Башмачки на ладони выкрашены золотой краской.
– Потерпи, Таннис. Недолго осталось.
– Сколько?
Молчание. И мука в глазах.
…не остановится, и просить бесполезно. Он ведь всегда был упертым, потому и выжил, и вырвался из капкана Нижнего города, чтобы угодить в другой.
– Пожалуйста, Войтех… – Она бы хотела унять его боль и вычеркнуть те годы, которые прошли здесь. А он сдавил ее руку, прижал к холодной щеке, впился пальцами в запястье, едва не выламывая кости.
– Знаешь, как давно я не слышал этого имени.
– Твоего.
– Больше не моего. Не надо, Таннис. – Он отстранился, разрывая связь. – Ты и так уже многое… изменила. Наверное, Тедди был прав в том, что я слишком сентиментален.
Он поднялся как-то неловко, словно само движение причиняло боль.
– Знаешь, о чем я жалею сильнее всего? – Войтех отошел к окну. Он стоял, опираясь на широкий подоконник: прямые руки, сгорбленная спина. – О том, что ты и вправду любишь этого щенка…

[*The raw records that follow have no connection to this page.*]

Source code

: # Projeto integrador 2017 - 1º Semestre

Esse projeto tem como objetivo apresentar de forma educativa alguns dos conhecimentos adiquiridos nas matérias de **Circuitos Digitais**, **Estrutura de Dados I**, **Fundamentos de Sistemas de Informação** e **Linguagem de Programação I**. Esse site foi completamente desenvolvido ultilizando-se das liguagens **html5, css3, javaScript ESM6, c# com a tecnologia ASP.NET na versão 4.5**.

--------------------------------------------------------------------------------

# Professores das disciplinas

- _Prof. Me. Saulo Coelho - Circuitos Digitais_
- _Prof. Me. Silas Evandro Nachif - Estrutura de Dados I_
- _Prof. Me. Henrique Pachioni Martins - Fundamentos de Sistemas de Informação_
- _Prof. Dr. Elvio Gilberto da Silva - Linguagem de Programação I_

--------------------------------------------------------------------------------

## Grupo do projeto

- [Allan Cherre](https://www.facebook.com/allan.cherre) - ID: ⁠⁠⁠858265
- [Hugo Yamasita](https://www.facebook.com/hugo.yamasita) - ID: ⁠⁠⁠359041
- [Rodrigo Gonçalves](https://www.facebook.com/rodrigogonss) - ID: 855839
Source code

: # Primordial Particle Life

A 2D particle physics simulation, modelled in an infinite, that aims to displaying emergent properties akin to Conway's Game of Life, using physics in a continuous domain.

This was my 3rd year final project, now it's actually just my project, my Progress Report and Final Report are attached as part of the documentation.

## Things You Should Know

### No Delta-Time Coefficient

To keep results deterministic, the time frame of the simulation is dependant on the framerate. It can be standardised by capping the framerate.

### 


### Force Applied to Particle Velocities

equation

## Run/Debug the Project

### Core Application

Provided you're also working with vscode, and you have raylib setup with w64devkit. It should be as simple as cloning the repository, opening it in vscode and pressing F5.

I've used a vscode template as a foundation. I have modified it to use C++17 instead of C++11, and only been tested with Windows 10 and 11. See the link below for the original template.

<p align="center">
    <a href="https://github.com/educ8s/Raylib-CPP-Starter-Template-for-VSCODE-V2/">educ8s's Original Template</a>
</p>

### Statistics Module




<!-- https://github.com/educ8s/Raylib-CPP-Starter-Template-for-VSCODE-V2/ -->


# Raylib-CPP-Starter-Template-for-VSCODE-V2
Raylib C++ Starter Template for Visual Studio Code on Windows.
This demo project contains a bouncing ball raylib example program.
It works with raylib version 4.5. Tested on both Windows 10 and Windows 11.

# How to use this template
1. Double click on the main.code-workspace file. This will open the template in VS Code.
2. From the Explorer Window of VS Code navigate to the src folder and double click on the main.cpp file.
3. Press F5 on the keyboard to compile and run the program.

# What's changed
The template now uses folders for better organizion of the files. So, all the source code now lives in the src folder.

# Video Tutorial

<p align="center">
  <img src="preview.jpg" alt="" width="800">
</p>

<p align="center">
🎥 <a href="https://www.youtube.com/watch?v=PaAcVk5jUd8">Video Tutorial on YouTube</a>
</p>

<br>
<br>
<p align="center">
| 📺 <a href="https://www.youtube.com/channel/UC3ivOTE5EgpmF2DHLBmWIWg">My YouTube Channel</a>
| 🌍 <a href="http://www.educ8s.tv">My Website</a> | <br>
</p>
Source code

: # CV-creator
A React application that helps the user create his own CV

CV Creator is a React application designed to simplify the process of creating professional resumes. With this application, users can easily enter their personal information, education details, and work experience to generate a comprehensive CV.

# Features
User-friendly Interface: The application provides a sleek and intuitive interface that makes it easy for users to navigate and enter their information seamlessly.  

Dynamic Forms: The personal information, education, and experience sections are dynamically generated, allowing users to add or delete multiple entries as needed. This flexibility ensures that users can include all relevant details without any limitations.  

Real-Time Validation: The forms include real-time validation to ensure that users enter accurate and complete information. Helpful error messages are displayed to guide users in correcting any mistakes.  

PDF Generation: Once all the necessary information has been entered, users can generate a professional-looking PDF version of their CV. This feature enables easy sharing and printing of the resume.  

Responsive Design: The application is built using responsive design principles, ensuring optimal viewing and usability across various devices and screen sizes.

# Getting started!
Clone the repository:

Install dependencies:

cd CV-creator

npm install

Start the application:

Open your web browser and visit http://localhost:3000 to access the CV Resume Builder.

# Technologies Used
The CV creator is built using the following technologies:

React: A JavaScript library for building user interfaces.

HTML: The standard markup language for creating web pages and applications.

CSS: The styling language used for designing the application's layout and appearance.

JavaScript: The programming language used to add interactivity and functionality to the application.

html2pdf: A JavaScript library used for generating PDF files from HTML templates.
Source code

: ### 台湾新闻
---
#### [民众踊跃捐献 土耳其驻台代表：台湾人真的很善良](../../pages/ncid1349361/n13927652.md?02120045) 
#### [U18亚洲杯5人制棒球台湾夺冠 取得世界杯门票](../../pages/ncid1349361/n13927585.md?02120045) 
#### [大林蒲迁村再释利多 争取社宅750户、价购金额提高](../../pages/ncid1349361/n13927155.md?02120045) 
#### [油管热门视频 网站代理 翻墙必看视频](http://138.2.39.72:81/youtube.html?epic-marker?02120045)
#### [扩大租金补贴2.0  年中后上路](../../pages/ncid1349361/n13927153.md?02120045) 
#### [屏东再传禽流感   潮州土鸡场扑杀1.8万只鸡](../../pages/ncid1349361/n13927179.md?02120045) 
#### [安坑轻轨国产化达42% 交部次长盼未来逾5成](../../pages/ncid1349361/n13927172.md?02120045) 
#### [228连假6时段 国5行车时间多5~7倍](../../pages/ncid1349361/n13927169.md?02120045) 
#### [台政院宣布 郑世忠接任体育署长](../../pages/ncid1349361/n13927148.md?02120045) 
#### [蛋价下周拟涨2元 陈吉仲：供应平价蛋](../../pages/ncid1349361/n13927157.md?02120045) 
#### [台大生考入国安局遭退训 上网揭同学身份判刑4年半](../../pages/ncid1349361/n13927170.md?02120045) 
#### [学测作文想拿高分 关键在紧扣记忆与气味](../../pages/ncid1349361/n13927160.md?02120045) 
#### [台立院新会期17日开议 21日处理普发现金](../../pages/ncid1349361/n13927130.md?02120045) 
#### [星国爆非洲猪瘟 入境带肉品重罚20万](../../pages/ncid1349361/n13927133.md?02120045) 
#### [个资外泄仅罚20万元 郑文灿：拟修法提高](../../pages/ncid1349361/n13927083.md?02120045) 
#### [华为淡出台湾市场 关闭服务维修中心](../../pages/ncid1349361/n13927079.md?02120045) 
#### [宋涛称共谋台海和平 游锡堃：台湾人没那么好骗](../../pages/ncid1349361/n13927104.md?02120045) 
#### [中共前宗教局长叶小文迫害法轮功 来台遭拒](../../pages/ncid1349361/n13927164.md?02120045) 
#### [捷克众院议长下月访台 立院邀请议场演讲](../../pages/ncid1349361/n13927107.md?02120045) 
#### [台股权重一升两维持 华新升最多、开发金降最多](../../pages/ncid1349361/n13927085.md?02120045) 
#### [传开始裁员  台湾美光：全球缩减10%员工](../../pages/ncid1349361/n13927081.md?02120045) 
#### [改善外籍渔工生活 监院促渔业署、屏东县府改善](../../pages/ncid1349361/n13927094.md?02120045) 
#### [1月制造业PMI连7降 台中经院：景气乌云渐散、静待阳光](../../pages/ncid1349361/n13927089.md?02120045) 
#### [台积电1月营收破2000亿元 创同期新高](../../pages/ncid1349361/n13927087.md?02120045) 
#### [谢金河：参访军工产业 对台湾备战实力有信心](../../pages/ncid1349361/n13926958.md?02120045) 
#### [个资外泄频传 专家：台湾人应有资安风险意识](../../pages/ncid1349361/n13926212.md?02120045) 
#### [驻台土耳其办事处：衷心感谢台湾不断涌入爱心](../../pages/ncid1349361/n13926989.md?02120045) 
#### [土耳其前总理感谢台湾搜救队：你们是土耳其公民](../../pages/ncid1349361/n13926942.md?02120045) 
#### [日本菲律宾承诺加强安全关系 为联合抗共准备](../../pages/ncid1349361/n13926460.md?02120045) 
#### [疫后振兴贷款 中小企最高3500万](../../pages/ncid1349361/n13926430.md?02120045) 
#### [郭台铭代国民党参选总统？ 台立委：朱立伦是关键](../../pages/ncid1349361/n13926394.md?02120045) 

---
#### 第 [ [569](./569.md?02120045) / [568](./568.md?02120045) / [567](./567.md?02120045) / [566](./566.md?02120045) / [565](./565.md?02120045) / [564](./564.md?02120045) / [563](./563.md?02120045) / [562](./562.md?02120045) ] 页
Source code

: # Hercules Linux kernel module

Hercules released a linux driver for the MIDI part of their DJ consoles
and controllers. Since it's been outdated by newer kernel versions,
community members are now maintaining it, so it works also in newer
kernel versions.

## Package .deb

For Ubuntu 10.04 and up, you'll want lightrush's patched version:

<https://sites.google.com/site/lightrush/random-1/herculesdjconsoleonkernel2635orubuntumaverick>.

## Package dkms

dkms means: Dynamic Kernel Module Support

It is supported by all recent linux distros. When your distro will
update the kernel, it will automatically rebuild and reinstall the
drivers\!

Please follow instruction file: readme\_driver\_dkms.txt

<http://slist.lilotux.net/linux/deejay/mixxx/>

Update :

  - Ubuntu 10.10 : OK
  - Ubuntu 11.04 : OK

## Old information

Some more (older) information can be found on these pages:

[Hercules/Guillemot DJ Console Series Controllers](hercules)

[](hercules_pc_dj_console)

Ушел, не дожидаясь ответа. Исчез на несколько дней, каждый из которых был вновь похож на предыдущий. Единственное, ей и вправду доставили каталоги, и по вечерам Таннис листала их, разглядывая картинки, пытаясь представить ту самую комнату в доме на берегу.
В доме, которого она никогда не видела.
…в ночь перед Рождеством Таннис проснулась от скребущего мерзкого звука. Ветки старого вяза терлись о стекло.
Не ветки.
Кейрен.
Он забрался на широкий подоконник, устроившись меж двух горгулий. И когда Таннис не без труда распахнула старую раму, попросил:
– П-пусти п-погреться… пожалуйста.
Глава 26
День как преддверие ночи.
Короткий, обрезанный, всего-то час между рассветом и закатом, когда недогоревшее солнце тлеет алым углем. Небо серое, ноздреватое, как недопеченный хлеб.
Широкие горловины огненных ваз. Вяжущий запах ароматного масла, которое подняли из подвалов загодя. Сосуды с узкими журавлиными шеями стоят в холле.
– Хороший праздник. – Гость появляется незваным, но Брокк, странное дело, рад его видеть. – Здравствуйте, мастер. Пусть ночь будет мирной.
Гость протягивает деревянный солнечный круг с темными вставками смолы.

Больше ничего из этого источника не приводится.